Klein writes that in March 2007, the LaRouche Political Action Committee told Kronberg that they had decided not to pay the money they owed him, and that they also asked that he return a $100,000 advance to the company, which Avi Klein writes Kronberg had already spent. Klein writes that Kronberg feared the movement would raid an escrow account that held $235,000 the company owed the Internal Revenue Service (IRS).

So long as Kronberg was in control of the printing operation, Klein writes, he hoped he was safe from LaRouche movement attacks on his family, because the print shop was so central to the movement's existence. When he realized it was about to collapse, he reportedly told his wife, two days before his death: "I will be vilified. You and I will be vilified like nothing you've seen yet. It will be ugly; it will be brutal. This is going to be the worst week of my life."

=== Death ===
At 10:17 a.m. on the morning of his death, after reportedly reading the "morning briefing" in his office, Kronberg instructed his accountant by e-mail to transfer to the IRS the $235,000 held in the escrow account. He drove to the Dulles Mail Facility where he mailed some family bills, then headed back toward PMR over the Waxpool Road overpass in Sterling. He pulled his car off the road on the overpass, left his emergency lights blinking, and jumped.

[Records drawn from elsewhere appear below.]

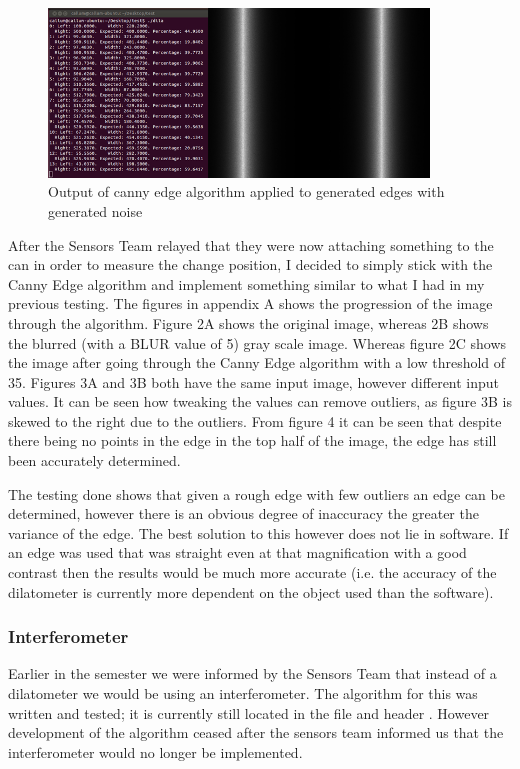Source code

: \begin{figure}[H]
	\centering
	\includegraphics[width=0.9\textwidth]{figures/canny_edges_noise.png}
	\caption{Output of canny edge algorithm applied to generated edges with generated noise} 
	\label{canny_edges_noise.png}
\end{figure}

After the Sensors Team relayed that they were now attaching something to the can in order to measure the change position, I decided to simply stick with the Canny Edge algorithm and implement something similar to what I had in my previous testing.  The figures in appendix A shows the progression of the image through the algorithm.  Figure 2A shows the original image, whereas 2B shows the blurred (with a BLUR value of 5) gray scale image.  Whereas figure 2C shows the image after going through the Canny Edge algorithm with a low threshold of 35.   Figures 3A and 3B both have the same input image, however different input values.  It can be seen how tweaking the values can remove outliers, as figure 3B is skewed to the right due to the outliers.  From figure 4 it can be seen that despite there being no points in the edge in the top half of the image, the edge has still been accurately determined.  

The testing done shows that given a rough edge with few outliers an edge can be determined, however there is an obvious degree of inaccuracy the greater the variance of the edge. The best solution to this however does not lie in software.  If an edge was used that was straight even at that magnification with a good contrast then the results would be much more accurate (i.e. the accuracy of the dilatometer is currently more dependent on the object used than the software). 

\subsubsection{Interferometer}
Earlier in the semester we were informed by the Sensors Team that instead of a dilatometer we would be using an interferometer.  The algorithm for this was written and tested; it is currently still located in the file  and header . However development of the algorithm ceased after the sensors team informed us that the interferometer would no longer be implemented.

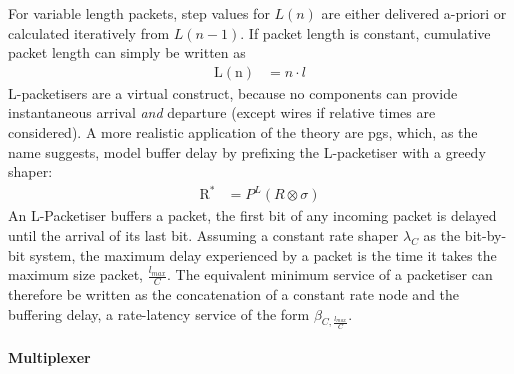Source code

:%
For variable length packets, step values for $L(n)$ are either delivered a-priori or calculated
iteratively from $L(n-1)$. If packet length is constant, cumulative packet length can simply be written as
%
\begin{align}
\mathrm{L(n)} &= n\cdot l
\label{eq:l_const}
\end{align}
%
L-packetisers are a virtual construct, because no components can provide instantaneous arrival \emph{and} departure (except wires if relative times are considered).
A more realistic application of the theory are \gls{pgs}, which, as the name suggests,  model buffer
delay by prefixing the L-packetiser with a greedy shaper:
%
\begin{align}
\mathrm{R^*} &= P^L(R \otimes \sigma)
\label{eq:l_framer}
\end{align}
%
An L-Packetiser buffers a packet, the first bit of any incoming packet is delayed until the arrival of its last bit.
Assuming a constant rate shaper $\lambda_C$ as the bit-by-bit system, the maximum delay experienced by a packet is the time it takes
the maximum size packet, $\frac{l_{max}}{C}$. The equivalent minimum service of a packetiser can therefore be written as the concatenation of
a constant rate node and the buffering delay, a rate-latency service of the form $\beta_{C,\frac{l_{max}}{C}}$.

\paragraph{Multiplexer}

He died after jumping from the overpass at 10:30 a.m. onto the northbound lanes of Route 28. A spokesman for the Loudoun County Sheriff's Office said the death was an apparent suicide.

At his death, Kronberg left his wife of 36 years, Molly, and their son, Max Isaac Thomas Kronberg, who was 22 at the time.

Avi Klein and Nicholas Benton have linked Kronberg's death to a daily internal document, the so-called "morning briefing," which is circulated among members of the LaRouche movement, and which Benton writes they regard as authoritative.

The briefing circulated on the morning of Kronberg's death appears to have been addressed to the movement's younger generation. It attacked the print shop, calling it among the worst of the failures of the "baby boomer" generation – referring to members who joined the movement in the 1960s and 1970s.

It continued: "the Boomers will be scared into becoming human, because you're in the real world, and they're not. Unless they want to commit suicide."

Molly Kronberg told Klein that her husband killed himself to draw public attention to the print shop's financial position and the reasons for it, and that it was "...as such ...the bravest political act of his life."

In an interview conducted by PRA, Molly Kronberg stated that she believes her husband's suicide was an attempt by him to escape the "terrible tension [in her opinion caused by LaRouche's alleged antisemitism and megalomania], and his legal and financial entanglements on behalf of the organization."

== Personal life ==
Kronberg's wife, Marielle ("Molly") Hammett, was for years deeply involved with the movement, being elected to the National Committee in December 1982. As part of the LaRouche trials of the late 1980s, starting with LaRouche's own federal trial, conviction, and imprisonment, Molly Kronberg was tried with other LaRouche followers in 1989 in New York and convicted of one count of scheme to defraud. She was sentenced to five years probation and later sued LaRouche.